Pierre Lemaître vient d"écrire dans son dernier ouvrage à propos du ouébe "" on était sûr d'y trouver tout ce qu'il y a de plus moche et de plus laid dans l'étre humain"" - certes ! je dirai, mais à qui la faute ?
Son roman pour une fois détonne dans l'univers médiocre du polar français en osant aborder un angle social de façon carrée, presque un coté chef d'oeuvre, puis il sombre dans la deuxiéme partie avec une intrigue à la noix, coutumiére de cette génération d'auteurs - à qui la faute ?

DOA vient d'avouer publiquement que FleuveNoir le contraignait à modifier la fin de ses livres - à qui la faute ? ( perso, je ne signerai jamais aucun contrat avec FN, ils éditent de la merde, et je me refuse de figurer dans un catalogue aussi clownesque).

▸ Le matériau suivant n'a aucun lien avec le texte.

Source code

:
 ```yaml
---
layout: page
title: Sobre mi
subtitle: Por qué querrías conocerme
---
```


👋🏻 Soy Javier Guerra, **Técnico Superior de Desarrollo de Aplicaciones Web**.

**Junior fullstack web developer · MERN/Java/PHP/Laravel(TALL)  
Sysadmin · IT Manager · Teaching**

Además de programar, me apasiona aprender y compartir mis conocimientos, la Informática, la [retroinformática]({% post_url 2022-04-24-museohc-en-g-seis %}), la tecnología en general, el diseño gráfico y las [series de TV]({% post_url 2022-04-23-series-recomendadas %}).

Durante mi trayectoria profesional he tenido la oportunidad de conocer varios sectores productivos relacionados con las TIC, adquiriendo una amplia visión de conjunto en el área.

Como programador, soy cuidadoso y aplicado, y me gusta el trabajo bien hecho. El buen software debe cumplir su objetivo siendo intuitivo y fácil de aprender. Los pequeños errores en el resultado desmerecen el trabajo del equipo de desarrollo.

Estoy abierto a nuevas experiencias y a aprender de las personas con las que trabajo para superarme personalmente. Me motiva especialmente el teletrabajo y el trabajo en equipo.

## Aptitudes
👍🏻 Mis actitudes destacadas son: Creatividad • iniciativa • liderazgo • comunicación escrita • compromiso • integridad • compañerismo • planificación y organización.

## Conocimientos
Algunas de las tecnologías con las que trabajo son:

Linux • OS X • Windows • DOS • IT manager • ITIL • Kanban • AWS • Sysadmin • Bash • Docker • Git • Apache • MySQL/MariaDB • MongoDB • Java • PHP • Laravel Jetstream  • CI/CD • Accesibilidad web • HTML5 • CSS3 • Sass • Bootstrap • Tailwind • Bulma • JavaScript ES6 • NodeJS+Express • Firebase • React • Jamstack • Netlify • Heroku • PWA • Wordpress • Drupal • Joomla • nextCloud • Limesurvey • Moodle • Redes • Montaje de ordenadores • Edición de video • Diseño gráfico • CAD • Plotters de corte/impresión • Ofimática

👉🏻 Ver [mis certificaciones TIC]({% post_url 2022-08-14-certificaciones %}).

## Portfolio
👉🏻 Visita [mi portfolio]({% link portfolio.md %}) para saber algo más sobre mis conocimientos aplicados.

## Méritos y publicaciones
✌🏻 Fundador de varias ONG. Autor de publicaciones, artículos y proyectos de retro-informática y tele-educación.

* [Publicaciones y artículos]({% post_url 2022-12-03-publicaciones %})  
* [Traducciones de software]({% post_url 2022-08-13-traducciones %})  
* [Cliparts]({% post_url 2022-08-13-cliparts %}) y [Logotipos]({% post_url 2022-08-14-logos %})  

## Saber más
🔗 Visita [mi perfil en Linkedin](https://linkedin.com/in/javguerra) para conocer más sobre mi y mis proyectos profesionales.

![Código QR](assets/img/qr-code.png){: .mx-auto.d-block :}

Manotti vient de sortir un éniéme polar nous promettant une critique sociale digne du roman noir, or je n'ai vu que des personnages grotesques et caricaturaux pour le moins, du binaire en noir et blanc.

Vous m'imaginez deux minutes sur un salon, devant discuter entre le fromage et le café avec ces gens-là. Que pourrai-je bien leur dire d'ailleurs puisque nous ne parlons même pas la même langue. Il me semble d'ailleurs qu'Annie non plus ne comprend pas grand-chose dans la démarche. Tant mieux d'ailleurs aussi.

Plus j'avance, plus le concept d'Ecrivain Clandestin me parait s'inscrire dans l'époque avec des mots balbutiants traçés à la peinture rouge sur des murs ( marrant sur FB, on dit un ""mur"" aussi).